Studio album by Chris Braide
- Released: 1998
- Recorded: 1997–1998
- Genre: Pop
- Length: 50:37
- Label: Atlantic Records, Anxious Records, East West Records Braide Productions Inc.
- Producer: Chris Braide, David A. Stewart

Chris Braide chronology
| Chapter One (1994) | Life in a Minor Key (1998) |  |

= Life in a Minor Key =

Life in a Minor Key is musical artist Chris Braide's second studio album.

David A. Stewart's label Anxious Records signed Chris Braide in London, United Kingdom, It was Braide's second solo album.

On the liner notes of the reissued limited edition vinyl David A. Stewarts writes:
"I met Chris Braide in London when he was only 24 years old, yet he was so mature as a songwriter and a consummate musician. Chris could sing and play any of his songs effortlessly on piano or guitar and he and I spent many days and weeks at Church Studios experimenting amongst the vortex of creative chaos that tends to surround me and I could see that Chris was soaking up everything and enjoying being amongst lots of other crazy artists. Chris could sing like a bird and he also could attract a lot of birds too! He had the whole package………..amazing musician, great songwriter, fantastic voice and if that wasn’t enough he looked like a young Marc Bolan! So after a while I marched him off to Greenwich village in NYC where I bought him a silver glitter guitar and we spent time in the Jimi Hendrix Studio Electric Lady where in the early hours of the morning we staggered out with a great album. I hope you enjoy listening to it as much as I enjoyed making it!" Dave Stewart, Los Angeles, 2012

Braide recorded the album at Electric Lady Studios, New York, The Church Studio, London UK and Miraval Studios, France.

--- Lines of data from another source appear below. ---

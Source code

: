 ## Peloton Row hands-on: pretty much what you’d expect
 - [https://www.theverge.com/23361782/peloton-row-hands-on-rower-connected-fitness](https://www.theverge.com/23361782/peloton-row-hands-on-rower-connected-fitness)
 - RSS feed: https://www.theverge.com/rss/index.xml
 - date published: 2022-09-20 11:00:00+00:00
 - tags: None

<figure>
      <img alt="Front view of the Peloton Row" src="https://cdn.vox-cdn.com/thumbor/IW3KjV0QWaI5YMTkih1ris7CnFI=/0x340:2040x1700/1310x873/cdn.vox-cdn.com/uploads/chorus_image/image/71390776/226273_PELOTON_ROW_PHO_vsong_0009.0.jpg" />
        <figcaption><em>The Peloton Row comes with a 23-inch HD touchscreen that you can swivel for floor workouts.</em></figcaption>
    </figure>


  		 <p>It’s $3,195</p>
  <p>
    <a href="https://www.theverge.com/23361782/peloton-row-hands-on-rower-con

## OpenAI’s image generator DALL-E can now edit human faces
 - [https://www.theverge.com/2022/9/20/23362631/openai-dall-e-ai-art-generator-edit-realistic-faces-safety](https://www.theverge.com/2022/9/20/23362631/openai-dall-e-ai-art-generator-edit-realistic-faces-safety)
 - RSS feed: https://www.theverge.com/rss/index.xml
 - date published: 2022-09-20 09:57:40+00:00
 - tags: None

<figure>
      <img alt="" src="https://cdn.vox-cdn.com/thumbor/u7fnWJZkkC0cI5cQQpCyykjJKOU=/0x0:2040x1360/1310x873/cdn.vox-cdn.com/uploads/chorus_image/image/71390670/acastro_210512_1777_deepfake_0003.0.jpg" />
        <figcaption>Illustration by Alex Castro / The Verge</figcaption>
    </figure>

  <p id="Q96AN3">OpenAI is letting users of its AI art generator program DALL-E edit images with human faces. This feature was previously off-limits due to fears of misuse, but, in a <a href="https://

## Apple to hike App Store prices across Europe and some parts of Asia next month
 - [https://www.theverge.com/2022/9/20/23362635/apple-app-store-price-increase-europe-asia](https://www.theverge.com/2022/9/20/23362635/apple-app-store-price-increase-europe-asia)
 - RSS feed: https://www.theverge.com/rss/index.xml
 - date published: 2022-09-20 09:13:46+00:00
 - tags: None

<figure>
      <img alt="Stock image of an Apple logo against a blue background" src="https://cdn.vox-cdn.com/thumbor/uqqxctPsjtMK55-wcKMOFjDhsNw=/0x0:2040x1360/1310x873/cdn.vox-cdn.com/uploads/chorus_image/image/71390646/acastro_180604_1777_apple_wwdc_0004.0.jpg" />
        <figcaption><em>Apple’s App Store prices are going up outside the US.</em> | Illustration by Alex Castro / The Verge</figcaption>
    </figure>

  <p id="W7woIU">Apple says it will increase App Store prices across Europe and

Two singles were released from the album including the opening track "If I Hadn’t Got You", and "Heavenly Rain".

The video for "If I Hadn’t Got You" was directed by Zanna and filmed at The Ragged School in London.

The video for "Heavenly Rain" was filmed in New Orleans.

Craig Kallman heard Chris perform at a showcase in London and signed him to Atlantic Records. The single release of "If I Hadn’t Got You" was accompanied by a new video filmed in Times Square.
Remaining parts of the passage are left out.